The ZIP algorithm is very good at compressing some inputs (like text) and very bad at compressing others (like random data). Luckily, random data isn’t very common, so you’ll rarely run into files that can’t be zipped efficiently.

But try this: zip a file, then zip the resulting compressed file, then zip that resulting compressed file, and so on. Eventually the output file will be bigger than the input file; this is because the ideal compressed data is totally random, and every time you compress it it gets closer to total randomness. A perfect compression algorithm will produce an output that has no discernable patterns, and therefore cannot be compressed any more.

IIRC WinZip will use a number of techniques in compression depending on the nature od the data to be compressed. The basic algorithms I am aware of are:

Huffman coding which works well on textual data in which generally some characters occur more frequently than others (‘s’ & ‘s’ are very common in English, ‘q’ much less so). In this scheme common characters are given very short codes and rare ones get longer codes.

Run Length Encoding (RLE) is a very simple scheme where repeated sequences are replaced by one copy of the sequence and a repeat count. This works well for example on simple graphics where there may be blocks of solid colour

Lempel-Ziv as already mentioned assigns short codes to common patterns in the data. This is more sophisticated than RLE as the patterns can be distributed throughout the data.

As also mentioned above there is a limit to how much compression can be achieved without losing information. This is based on a value known in Information Theory as the entropy of the data source. Do not confuse this with entropy in thermodynamics - a favorite trick of creationists.

A simple example of text file compression could look like:

A fat cat sat on the rat trap. (30 characters)

The compression program would spot the many occurances of ‘at{space}’ and create a table which says "replace every occurance of ‘at{space}’ with ‘*’. The compressed file would then look like:

A fcson the rtrap. (22 characters, 27% compression before adding the table)

We could go farther and say replace ‘the{space}’ with ‘#’ and replace ‘trap.’ with ‘@’. Then the compressed file would read:

A fcson #r@ (15 characters, 50% compression before adding the table)

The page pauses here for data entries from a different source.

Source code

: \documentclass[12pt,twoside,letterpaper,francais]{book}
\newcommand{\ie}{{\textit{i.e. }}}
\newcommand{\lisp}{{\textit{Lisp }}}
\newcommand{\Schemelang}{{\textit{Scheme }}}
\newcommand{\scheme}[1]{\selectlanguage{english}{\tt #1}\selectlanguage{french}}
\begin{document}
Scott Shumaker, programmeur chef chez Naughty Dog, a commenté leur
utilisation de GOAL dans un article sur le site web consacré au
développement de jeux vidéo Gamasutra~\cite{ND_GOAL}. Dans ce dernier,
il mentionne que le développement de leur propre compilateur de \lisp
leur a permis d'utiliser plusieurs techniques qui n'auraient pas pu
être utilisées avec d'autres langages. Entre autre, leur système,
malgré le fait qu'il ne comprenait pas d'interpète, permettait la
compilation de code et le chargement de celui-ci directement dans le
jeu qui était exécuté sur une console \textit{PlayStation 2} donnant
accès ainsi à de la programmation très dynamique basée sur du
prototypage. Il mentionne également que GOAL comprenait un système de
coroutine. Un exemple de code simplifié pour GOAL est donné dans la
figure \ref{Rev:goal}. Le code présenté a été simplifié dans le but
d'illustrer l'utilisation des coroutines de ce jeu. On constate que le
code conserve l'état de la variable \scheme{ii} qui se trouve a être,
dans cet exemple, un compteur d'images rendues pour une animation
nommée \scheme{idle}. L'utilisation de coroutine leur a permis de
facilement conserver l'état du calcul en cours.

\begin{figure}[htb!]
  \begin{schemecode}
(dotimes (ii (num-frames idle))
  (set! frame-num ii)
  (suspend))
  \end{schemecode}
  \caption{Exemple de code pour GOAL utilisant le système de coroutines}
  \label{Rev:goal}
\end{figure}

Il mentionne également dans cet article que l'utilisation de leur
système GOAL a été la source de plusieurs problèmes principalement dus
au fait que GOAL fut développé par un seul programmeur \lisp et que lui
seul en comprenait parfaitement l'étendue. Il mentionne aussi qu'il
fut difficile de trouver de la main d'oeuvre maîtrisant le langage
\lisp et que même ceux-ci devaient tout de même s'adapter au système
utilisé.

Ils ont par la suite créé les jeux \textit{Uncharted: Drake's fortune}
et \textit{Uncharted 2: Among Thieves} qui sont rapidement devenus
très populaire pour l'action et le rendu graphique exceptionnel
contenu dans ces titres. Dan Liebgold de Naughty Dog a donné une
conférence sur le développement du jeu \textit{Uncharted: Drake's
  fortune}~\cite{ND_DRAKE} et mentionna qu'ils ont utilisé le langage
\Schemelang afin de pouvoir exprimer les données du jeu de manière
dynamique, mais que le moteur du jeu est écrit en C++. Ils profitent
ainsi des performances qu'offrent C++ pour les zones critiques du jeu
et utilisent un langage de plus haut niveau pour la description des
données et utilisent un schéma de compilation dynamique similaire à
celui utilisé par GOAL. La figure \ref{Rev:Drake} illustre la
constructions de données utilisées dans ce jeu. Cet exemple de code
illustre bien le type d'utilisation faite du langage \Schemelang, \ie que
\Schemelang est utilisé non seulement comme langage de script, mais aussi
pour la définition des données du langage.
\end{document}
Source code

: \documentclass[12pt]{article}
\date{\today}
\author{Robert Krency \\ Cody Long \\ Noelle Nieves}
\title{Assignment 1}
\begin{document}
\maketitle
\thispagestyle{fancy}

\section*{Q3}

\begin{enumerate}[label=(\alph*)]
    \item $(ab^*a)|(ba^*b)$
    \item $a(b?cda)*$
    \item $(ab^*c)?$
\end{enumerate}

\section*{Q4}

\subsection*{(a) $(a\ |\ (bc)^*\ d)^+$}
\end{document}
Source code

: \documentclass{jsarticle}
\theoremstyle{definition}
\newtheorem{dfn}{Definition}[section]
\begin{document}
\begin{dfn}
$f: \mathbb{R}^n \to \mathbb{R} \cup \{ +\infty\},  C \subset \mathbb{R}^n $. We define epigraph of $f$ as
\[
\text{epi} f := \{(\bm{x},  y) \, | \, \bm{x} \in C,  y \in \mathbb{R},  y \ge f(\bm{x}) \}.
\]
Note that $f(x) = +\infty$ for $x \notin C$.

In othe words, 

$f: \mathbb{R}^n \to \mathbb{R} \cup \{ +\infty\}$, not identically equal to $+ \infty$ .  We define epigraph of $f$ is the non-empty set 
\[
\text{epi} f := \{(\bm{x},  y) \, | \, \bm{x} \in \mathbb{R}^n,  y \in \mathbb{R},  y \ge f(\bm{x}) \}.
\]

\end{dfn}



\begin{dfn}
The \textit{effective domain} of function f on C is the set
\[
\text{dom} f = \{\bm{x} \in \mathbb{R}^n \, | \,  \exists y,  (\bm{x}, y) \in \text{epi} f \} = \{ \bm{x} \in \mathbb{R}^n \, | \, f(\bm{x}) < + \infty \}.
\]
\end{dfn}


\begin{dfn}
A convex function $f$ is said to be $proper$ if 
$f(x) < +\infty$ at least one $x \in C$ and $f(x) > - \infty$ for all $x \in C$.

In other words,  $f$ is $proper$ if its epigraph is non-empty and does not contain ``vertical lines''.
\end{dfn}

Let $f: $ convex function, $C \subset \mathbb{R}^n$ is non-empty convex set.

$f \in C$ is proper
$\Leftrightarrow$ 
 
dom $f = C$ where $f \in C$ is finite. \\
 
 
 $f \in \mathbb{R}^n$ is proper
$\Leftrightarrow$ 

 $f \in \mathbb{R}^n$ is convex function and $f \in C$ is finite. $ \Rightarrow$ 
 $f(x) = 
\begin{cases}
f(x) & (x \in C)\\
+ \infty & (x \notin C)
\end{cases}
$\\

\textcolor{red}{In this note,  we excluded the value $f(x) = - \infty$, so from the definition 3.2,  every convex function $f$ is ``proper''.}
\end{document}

The unzip program would read the table and replace each symbol with the appropriate string.

The second step above would not help the overall compression because there is only one instance of each string, so the table entry for those strings would actually be larger than the character savings. Recurring patterns are required for compression.

wow. thanks guys. I thought it might work like dr jackson says, but obviously this is simplified, and most are much more complicated. Is zip the best compression format or is it just more popular (like windows)

A huffman encoding algorithm determines the frequency of each byte. The most common bytes are translated into shorter sequences of bits, and the least common into longer sequences. As mentioned, this works well for text files. If a file involves eight bits for each letter, it will be smaller if it only uses two for each ‘e’ and twenty for each ‘q’. Of course, the mapping back to the original bytes also must be saved with the file.

[warning: computer babble below]

The best way to accomplish this is to construct a binary tree, with each letter at a leaf. This tree keeps the bytes with the highest frequencies having the shortest paths from the root. Each byte is replaced by the path from the root to that byte’s location in the tree, with a left child being represented by a ‘0’ and a right child represented by a ‘1’. In the compressed file, a representation of the tree is stored, so that the computer parses it one bit at a time, following the path in the tree until a leaf is reached. Really quite ingenious, IMHO.

Truly random data cannot be compressed but note that computer programs are far from random. They contain instructions nd data which can be very redundant. Redundancy is what allows compression.

Aside: Redundancy is also what allows decryption of encrypted data. For this reason, the first thing PGP and other encryption programs do is compress the original data and, this way, take out the redundancy. Most often, a file encrypted with PGP is smaller than the original.